At first, every artist subjects him/herself to influences from existing norms, and subsequently, strives to create an identifiable personal signature. Such a signature redefines the artist. It is authentic, it is true, and represents a seamless amalgamation of technique, style and theme.
It is an understanding of the above that inspired artist Sobayo Abolore to dedicate endless passionate hours to create a world of beauty and reasoning in his work of art and fashion. Finally, after three decades of life experiences and years of active practice in art and fashion, he is ready for a solo exhibition that reflects three important areas of his life – Art, Fashion and Politics. The exhibition titled Room for Three opens on Saturday 14th November, 2015 at Red Door Gallery on Victoria Island in Lagos.
Two days to the opening of this exhibition, The Sole Adventurer chats with the artist on the relationship between these three areas of his life.
TSA: Which comes first, politics, art or fashion?
Abolore Sobayo: Art. Art is the background of my journey
TSA: In your exhibition narrative, you mentioned it has been three decades of art, fashion and politics which inspired the theme Room for Three, Can you tell us the timelines of your practice in each of these fields and how you got into politics?
Abolore Sobayo: I started art since I was in secondary school, which was around 1996 and I got into fashion in 2002. I was more interested in making African /Nigerian style of clothing which at the time was not as popular as western designs. Politics… I got into politics because I was thinking of ways to make an impact in my community and contribute my part to developing Oshodi. So I became actively involved in politics in 2011. I was Councillor of Oshodi / Isolo local government for three years then. I have been around here for a little over three decades and everything I have learnt in life has been put to use in all these three areas of the exhibition.
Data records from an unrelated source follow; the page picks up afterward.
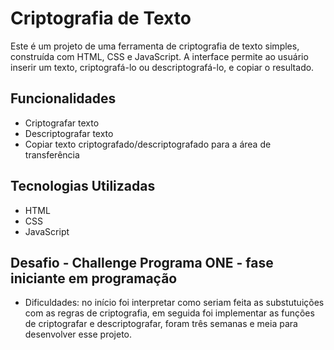 # Criptografia de Texto

Este é um projeto de uma ferramenta de criptografia de texto simples, construída com HTML, CSS e JavaScript. A interface permite ao usuário inserir um texto, criptografá-lo ou descriptografá-lo, e copiar o resultado.

## Funcionalidades

- Criptografar texto
- Descriptografar texto
- Copiar texto criptografado/descriptografado para a área de transferência

## Tecnologias Utilizadas

- HTML
- CSS
- JavaScript

## Desafio - Challenge Programa ONE - fase iniciante em programação

- Dificuldades: no início foi interpretar como seriam feita as substutuições com as regras de criptografia, em seguida foi implementar as funções de criptografar e descriptografar, foram três semanas e meia para desenvolver esse projeto.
TSA: What was it like combining your creative work with politics? Did it influence the subject matters of your art at that time or even after? And what challenges did you encounter working with the government and representing the people?
Abolore Sobayo: It was not easy. Both are demanding jobs, but I tried to manage and balance things. I had challenges educating the people on their roles as citizens and my role as a councillor. I created time to hear their views and complaints, and channel resources to provide solutions. When these requests are not within my capacity, I direct it to the other arms of government. Being in politics at some point did influence some of my works.
TSA: On fashion, your popular designs are mainly costumes for art performance. Do you have a ready to wear line? And why is it important to you to connect your paintings and clothing designs with cultural elements in your root?
Abolore Sobayo: Yes. I have a ready to wear fashion line. I also enjoy working on costumes a lot because it pushes my boundaries of creativity. My cultural heritage is one of the most vital parts of my being, hence its influence and visibility in my works.
TSA: How do you intend to weave politics with art and fashion in Room for Three?
As the name implies there will be three different Rooms dedicated to these three aspects of me; fashion, art, and politics. All of which are connected to one another. Most of my paintings are done on adire. That was inspired by the fashion side of me. Some of my paintings are politically motivated, hence the interconnectivity of these three. Also, I realized politicians set trends in fashion, for instance, now that we have a president from the north, the northern cap is trending. Same thing happened when the president was from the southwest, outfits from that region was trendy.
Room For Three opens on Saturday 14th November, 2015 at 2pm and will run until 18th November, 2015.
Venue: Red Door gallery. 51b, Bishop Oluwole Crescent, Victoria Island, Lagos.